The inhibitory effect of chlorogenic acid on oxidative stress and apoptosis induced by PM 2.5 in HaCaT keratinocytes.

Exposure to fine particulate matter with an aerodynamic diameter of less than 2.5 μm (PM 2.5 ) can cause oxidative damage and apoptosis in the human skin. Chlorogenic acid (CGA) is a bioactive polyphenolic compound with antioxidant, antifungal, and antiviral properties. The objective of this study was to identify the ameliorating impact of CGA that might protect human HaCaT cells against PM 2.5 . CGA significantly scavenged the reactive oxygen species (ROS) generated by PM 2.5 , attenuated oxidative cellular/organelle damage, mitochondrial membrane depolarization, and suppressed cytochrome c release into the cytosol.

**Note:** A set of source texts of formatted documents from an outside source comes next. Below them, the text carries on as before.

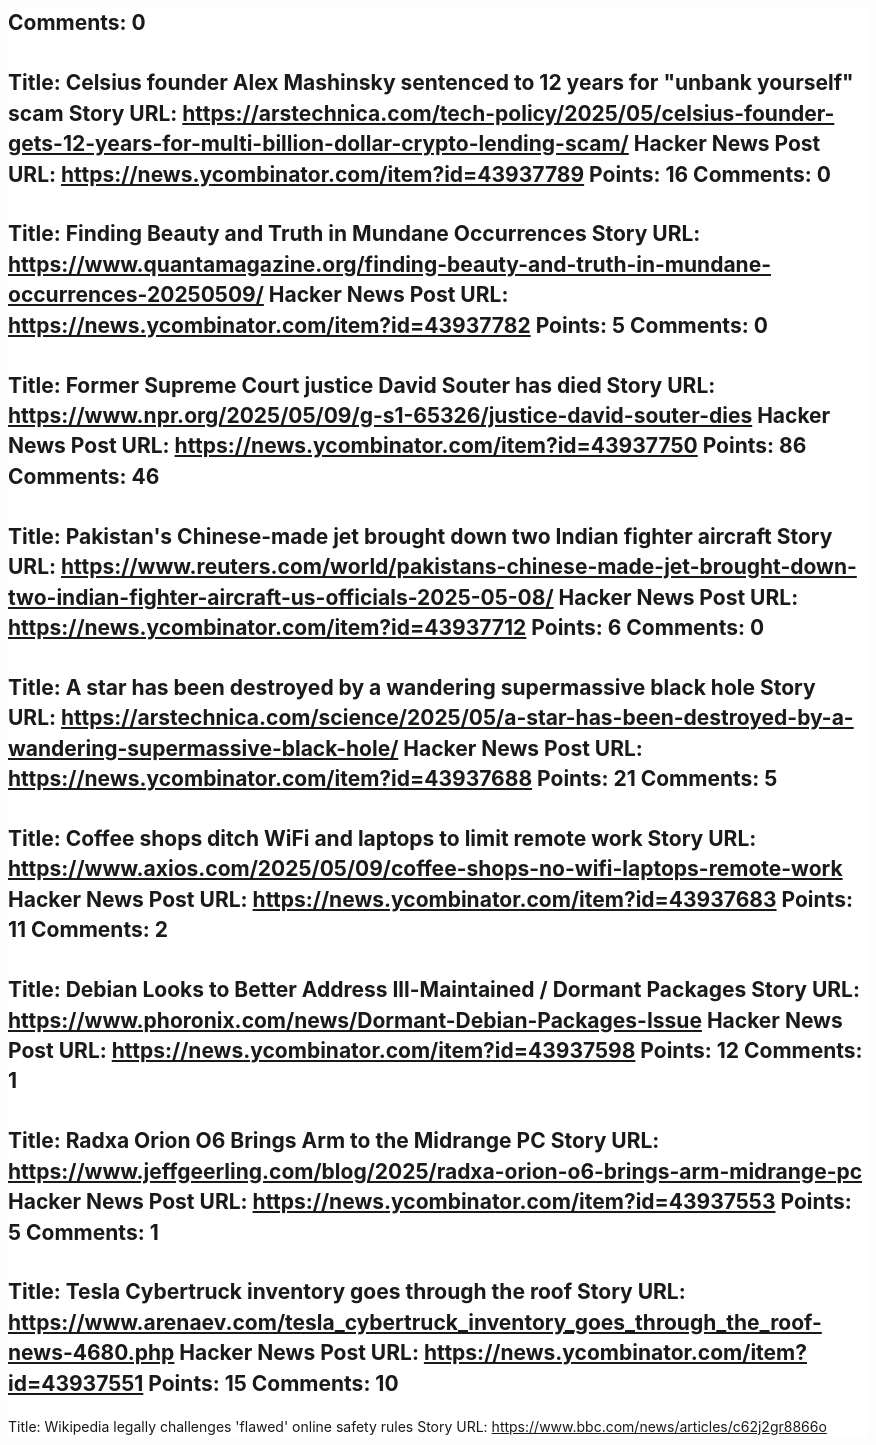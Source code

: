 Comments: 0
----------------------------------------
Title: Celsius founder Alex Mashinsky sentenced to 12 years for "unbank yourself" scam
Story URL: https://arstechnica.com/tech-policy/2025/05/celsius-founder-gets-12-years-for-multi-billion-dollar-crypto-lending-scam/
Hacker News Post URL: https://news.ycombinator.com/item?id=43937789
Points: 16
Comments: 0
----------------------------------------
Title: Finding Beauty and Truth in Mundane Occurrences
Story URL: https://www.quantamagazine.org/finding-beauty-and-truth-in-mundane-occurrences-20250509/
Hacker News Post URL: https://news.ycombinator.com/item?id=43937782
Points: 5
Comments: 0
----------------------------------------
Title: Former Supreme Court justice David Souter has died
Story URL: https://www.npr.org/2025/05/09/g-s1-65326/justice-david-souter-dies
Hacker News Post URL: https://news.ycombinator.com/item?id=43937750
Points: 86
Comments: 46
----------------------------------------
Title: Pakistan's Chinese-made jet brought down two Indian fighter aircraft
Story URL: https://www.reuters.com/world/pakistans-chinese-made-jet-brought-down-two-indian-fighter-aircraft-us-officials-2025-05-08/
Hacker News Post URL: https://news.ycombinator.com/item?id=43937712
Points: 6
Comments: 0
----------------------------------------
Title: A star has been destroyed by a wandering supermassive black hole
Story URL: https://arstechnica.com/science/2025/05/a-star-has-been-destroyed-by-a-wandering-supermassive-black-hole/
Hacker News Post URL: https://news.ycombinator.com/item?id=43937688
Points: 21
Comments: 5
----------------------------------------
Title: Coffee shops ditch WiFi and laptops to limit remote work
Story URL: https://www.axios.com/2025/05/09/coffee-shops-no-wifi-laptops-remote-work
Hacker News Post URL: https://news.ycombinator.com/item?id=43937683
Points: 11
Comments: 2
----------------------------------------
Title: Debian Looks to Better Address Ill-Maintained / Dormant Packages
Story URL: https://www.phoronix.com/news/Dormant-Debian-Packages-Issue
Hacker News Post URL: https://news.ycombinator.com/item?id=43937598
Points: 12
Comments: 1
----------------------------------------
Title: Radxa Orion O6 Brings Arm to the Midrange PC
Story URL: https://www.jeffgeerling.com/blog/2025/radxa-orion-o6-brings-arm-midrange-pc
Hacker News Post URL: https://news.ycombinator.com/item?id=43937553
Points: 5
Comments: 1
----------------------------------------
Title: Tesla Cybertruck inventory goes through the roof
Story URL: https://www.arenaev.com/tesla_cybertruck_inventory_goes_through_the_roof-news-4680.php
Hacker News Post URL: https://news.ycombinator.com/item?id=43937551
Points: 15
Comments: 10
----------------------------------------
Title: Wikipedia legally challenges 'flawed' online safety rules
Story URL: https://www.bbc.com/news/articles/c62j2gr8866o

The application of CGA led to a reduction in the expression levels of Bcl-2-associated X protein, caspase-9, and caspase-3, while simultaneously increasing the expression of B-cell lymphoma 2. In addition, CGA was able to reverse the decrease in cell viability caused by PM 2.5 via the inhibition of extracellular signal-regulated kinase (ERK). This effect was further confirmed by the use of the mitogen-activated protein kinase kinase inhibitor, which acted upstream of ERK. In conclusion, CGA protected keratinocytes from mitochondrial damage and apoptosis via ameliorating PM 2.5 -induced oxidative stress and ERK activation.